--- Entries shown Enclosed Below ---

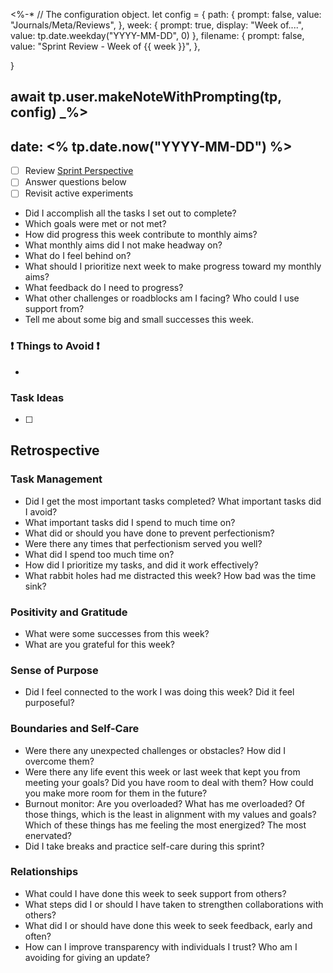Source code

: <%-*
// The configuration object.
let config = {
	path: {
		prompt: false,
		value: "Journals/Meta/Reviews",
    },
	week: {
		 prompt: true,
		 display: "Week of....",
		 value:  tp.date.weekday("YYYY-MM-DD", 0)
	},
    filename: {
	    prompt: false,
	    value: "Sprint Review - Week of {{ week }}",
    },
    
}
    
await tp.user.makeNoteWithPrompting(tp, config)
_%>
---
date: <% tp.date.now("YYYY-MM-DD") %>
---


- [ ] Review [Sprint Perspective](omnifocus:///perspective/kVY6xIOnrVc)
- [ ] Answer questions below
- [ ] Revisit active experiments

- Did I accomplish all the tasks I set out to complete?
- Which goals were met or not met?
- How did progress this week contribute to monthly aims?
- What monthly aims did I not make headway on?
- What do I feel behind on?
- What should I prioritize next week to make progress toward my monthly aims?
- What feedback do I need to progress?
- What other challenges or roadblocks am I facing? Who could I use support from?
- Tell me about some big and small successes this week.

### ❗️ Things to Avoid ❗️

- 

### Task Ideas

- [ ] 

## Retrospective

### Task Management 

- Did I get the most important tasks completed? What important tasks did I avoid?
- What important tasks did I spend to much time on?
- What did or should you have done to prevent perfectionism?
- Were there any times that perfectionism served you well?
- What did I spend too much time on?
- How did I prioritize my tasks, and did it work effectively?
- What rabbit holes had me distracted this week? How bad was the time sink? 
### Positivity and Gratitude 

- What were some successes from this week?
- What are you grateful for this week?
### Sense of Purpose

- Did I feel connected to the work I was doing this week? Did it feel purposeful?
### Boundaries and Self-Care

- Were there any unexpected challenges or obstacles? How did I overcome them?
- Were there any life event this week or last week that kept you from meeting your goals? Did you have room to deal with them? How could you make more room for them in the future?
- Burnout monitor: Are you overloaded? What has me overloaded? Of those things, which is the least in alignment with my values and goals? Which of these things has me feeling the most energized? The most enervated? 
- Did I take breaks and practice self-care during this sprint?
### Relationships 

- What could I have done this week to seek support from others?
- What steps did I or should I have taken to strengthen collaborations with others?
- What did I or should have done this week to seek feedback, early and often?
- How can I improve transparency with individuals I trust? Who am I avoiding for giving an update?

--- End of Enclosed Entries shown ---
--- Entries shown Enclosed Below ---

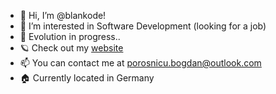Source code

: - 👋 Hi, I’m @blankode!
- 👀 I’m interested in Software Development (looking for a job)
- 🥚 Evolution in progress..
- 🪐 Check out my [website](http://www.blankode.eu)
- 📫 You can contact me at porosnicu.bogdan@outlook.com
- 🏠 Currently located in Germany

--- End of Enclosed Entries shown ---

**Required action**:
In the data above, which lines include "should"? Return those lines.

**Answer space**:
- What should I prioritize next week to make progress toward my monthly aims?
- What did or should you have done to prevent perfectionism?
- What steps did I or should I have taken to strengthen collaborations with others?
- What did I or should have done this week to seek feedback, early and often?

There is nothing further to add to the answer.